4 Domingo Cuaresma - B 2024
En el evangelio de hoy leemos la segunda parte del diálogo de Jesús con Nicodemo en el que Jesús recuerda la imagen de la serpiente que Moisés levantó en el desierto y que, para los que la miraban con fe, producía la sanación.
Se centra todo el discurso de Jesús en el amor que Dios tiene a la humanidad, y que ha mostrado enviándonos a su propio Hijo, para que se salven todos los que creen en él. Y, la señal del amor tan inmenso de Dios es la cruz: en ella se dejó arrebatar de sus manos a quién él más amaba, el Justo Jesús de Nazaret, para que nosotros pecadores participáramos de la vida divina. La entrega de su Hijo es expresión, al mismo tiempo de la debilidad y la omnipotencia de la ternura de Dios.
«Tanto amó Dios al mundo que entregó a su Hijo único». Esta afirmación recoge el núcleo esencial de la fe cristiana. Este amor de Dios es el origen y el fundamento de nuestra esperanza.
«Dios ama el mundo». Lo ama tal como es. Inacabado e incierto. Lleno de conflictos y contradicciones. Capaz de lo mejor y de lo peor. Este mundo no recorre su camino solo, perdido y desamparado. Dios lo envuelve con su amor por los cuatro costados. Si Dios no lo condena, tampoco nosotras deberíamos condenarlo, sino mirarlo con esa mirada misericordiosa, amorosa de Dios.
El amor de Dios es tan grande que llega hasta dar la vida en la cruz por ti, por mí, y por todos los hombres para salvarnos y librarnos del pecado y de la muerte.
Tenemos que contemplar al Crucificado para descubrir ese amor entrañable de Dios por cada una de nosotras. Él me ama y se entrega por mí. ¡Qué maravilla! Que todo un Dios se entregue a la muerte para salvarme a mí. Caer de rodillas ante el crucificado y quedar a sus pies en silencio contemplativo, adorando y agradeciendo este misterio de amor.
Dios ha amado tanto al mundo que ha entregado a su Hijo único para que todos tengamos vida. Ésta es la gran seguridad que nos acompaña: que somos profundamente amadas de Dios, que no estamos solas y abandonadas en este inmenso cosmos, rodeadas de sinsentido y absurdo.

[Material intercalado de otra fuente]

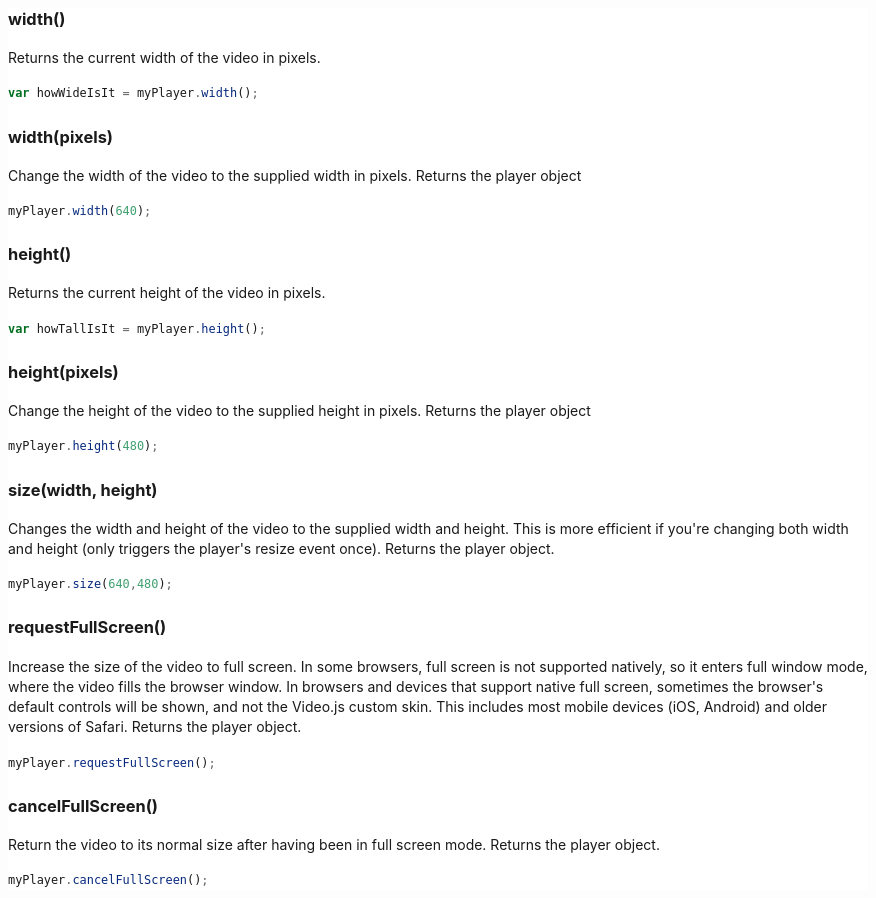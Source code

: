 
### width() ###
Returns the current width of the video in pixels.
```js
var howWideIsIt = myPlayer.width();
```


### width(pixels) ###
Change the width of the video to the supplied width in pixels. Returns the player object
```js
myPlayer.width(640);
```


### height() ###
Returns the current height of the video in pixels.
```js
var howTallIsIt = myPlayer.height();
```


### height(pixels) ###
Change the height of the video to the supplied height in pixels. Returns the player object
```js
myPlayer.height(480);
```


### size(width, height) ###
Changes the width and height of the video to the supplied width and height. This is more efficient if you're changing both width and height (only triggers the player's resize event once). Returns the player object.
```js
myPlayer.size(640,480);
```


### requestFullScreen() ###
Increase the size of the video to full screen. In some browsers, full screen is not supported natively, so it enters full window mode, where the video fills the browser window. In browsers and devices that support native full screen, sometimes the browser's default controls will be shown, and not the Video.js custom skin. This includes most mobile devices (iOS, Android) and older versions of Safari. Returns the player object.
```js
myPlayer.requestFullScreen();
```


### cancelFullScreen() ###
Return the video to its normal size after having been in full screen mode. Returns the player object.
```js
myPlayer.cancelFullScreen();
```
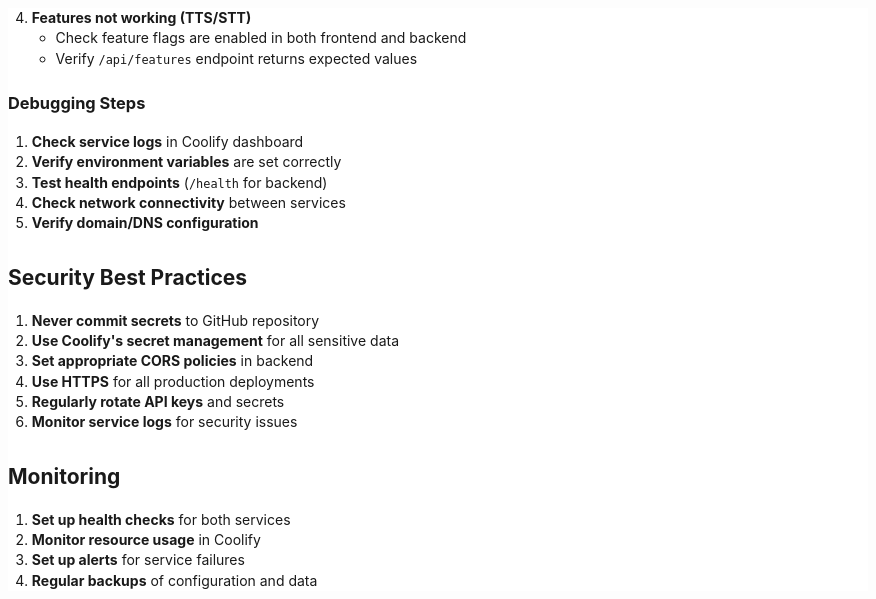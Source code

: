 4. **Features not working (TTS/STT)**
   - Check feature flags are enabled in both frontend and backend
   - Verify `/api/features` endpoint returns expected values

### Debugging Steps

1. **Check service logs** in Coolify dashboard
2. **Verify environment variables** are set correctly
3. **Test health endpoints** (`/health` for backend)
4. **Check network connectivity** between services
5. **Verify domain/DNS configuration**

## Security Best Practices

1. **Never commit secrets** to GitHub repository
2. **Use Coolify's secret management** for all sensitive data
3. **Set appropriate CORS policies** in backend
4. **Use HTTPS** for all production deployments
5. **Regularly rotate API keys** and secrets
6. **Monitor service logs** for security issues

## Monitoring

1. **Set up health checks** for both services
2. **Monitor resource usage** in Coolify
3. **Set up alerts** for service failures
4. **Regular backups** of configuration and data
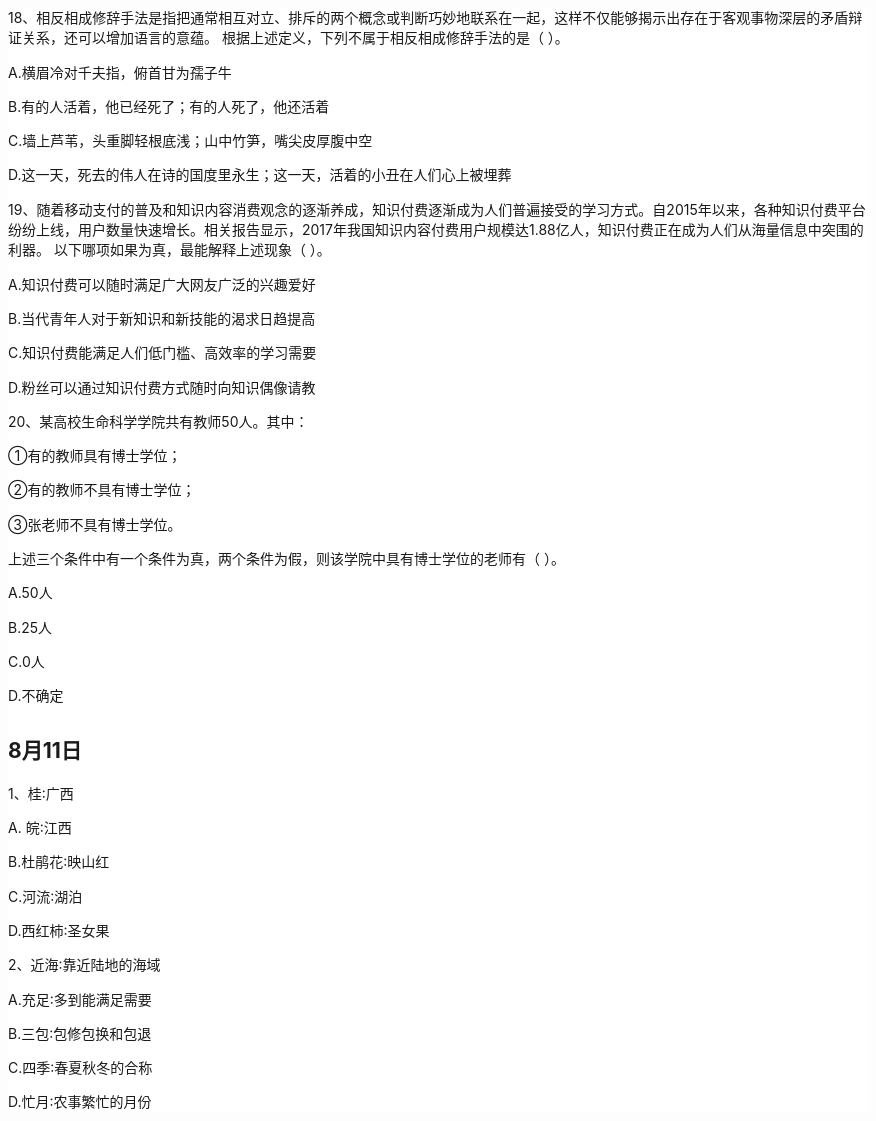 18、相反相成修辞手法是指把通常相互对立、排斥的两个概念或判断巧妙地联系在一起，这样不仅能够揭示出存在于客观事物深层的矛盾辩证关系，还可以增加语言的意蕴。
根据上述定义，下列不属于相反相成修辞手法的是（ ）。

A.横眉冷对千夫指，俯首甘为孺子牛

B.有的人活着，他已经死了；有的人死了，他还活着

C.墙上芦苇，头重脚轻根底浅；山中竹笋，嘴尖皮厚腹中空

D.这一天，死去的伟人在诗的国度里永生；这一天，活着的小丑在人们心上被埋葬

19、随着移动支付的普及和知识内容消费观念的逐渐养成，知识付费逐渐成为人们普遍接受的学习方式。自2015年以来，各种知识付费平台纷纷上线，用户数量快速增长。相关报告显示，2017年我国知识内容付费用户规模达1.88亿人，知识付费正在成为人们从海量信息中突围的利器。
以下哪项如果为真，最能解释上述现象（ ）。

A.知识付费可以随时满足广大网友广泛的兴趣爱好

B.当代青年人对于新知识和新技能的渴求日趋提高

C.知识付费能满足人们低门槛、高效率的学习需要

D.粉丝可以通过知识付费方式随时向知识偶像请教

20、某高校生命科学学院共有教师50人。其中：

①有的教师具有博士学位；

②有的教师不具有博士学位；

③张老师不具有博士学位。

上述三个条件中有一个条件为真，两个条件为假，则该学院中具有博士学位的老师有（ ）。

A.50人 

B.25人 

C.0人 

D.不确定

## 8月11日

1、桂∶广西

A. 皖∶江西 

B.杜鹃花∶映山红 

C.河流∶湖泊 

D.西红柿∶圣女果

2、近海∶靠近陆地的海域

A.充足∶多到能满足需要 

B.三包∶包修包换和包退

C.四季∶春夏秋冬的合称 

D.忙月∶农事繁忙的月份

No, somos hijas amadas de Dios y Él está dispuesto a entregar a la muerte a su Hijo como prueba indiscutible de amor.
Tenemos que tener la certeza de que Dios nos ama, aunque nos sintamos indignas, pequeñas, pecadoras. Tenemos que ser capaces de redescubrir ese amor loco de Dios, de experimentar su amor incondicional por cada una de nosotras, pues somos sus hijas y estamos hechas a su imagen y semejanza. Un amor que siempre nos comprende, que siempre nos perdona, un amor transido de misericordia.
Con frecuencia nos lamentamos porque sentimos a Dios muy lejos o no lo sentimos en nuestra vida, en nuestra enfermedad, en nuestra desgracia, en nuestra soledad. Y tenemos el peligro de que se debilite nuestra fe. Hay un silencio de Dios que nos sobrecoge. Si Él nos ama ¿cómo es posible tanto mal y tanta injusticia? ¿Dónde se esconde? Este silencio de Dios es inquietante. Es el mismo silencio que el Padre guarda ante la muerte de su propio Hijo en la cruz. Tenemos que acostumbrarnos al silencio de Dios sin que nuestra fe se debilite, sin desesperar. Dios calla, pero termina actuando de muchas maneras en nuestra vida. Respondió a su Hijo resucitándolo al tercer día.
El tiempo que vivimos es como un desierto cuaresmal donde no vemos claro el camino. Parece que hemos perdido el norte. Estamos inmersos en una crisis global, hay una preocupante violencia en la calle y en la familia que genera mucho sufrimiento, la mentira se ha instalado en muchos ámbitos sociales. Nos devoran los odios, las envidias, la rivalidad, la insolidaridad…Estamos en un desierto, como Moisés, lleno de serpientes venenosas. Tendremos que mirar a la cruz. “Mirarán al que traspasaron”
Pues bien, esto es Cuaresma y para superar todo esto caminamos hacia la Pascua. ¡Hay esperanza!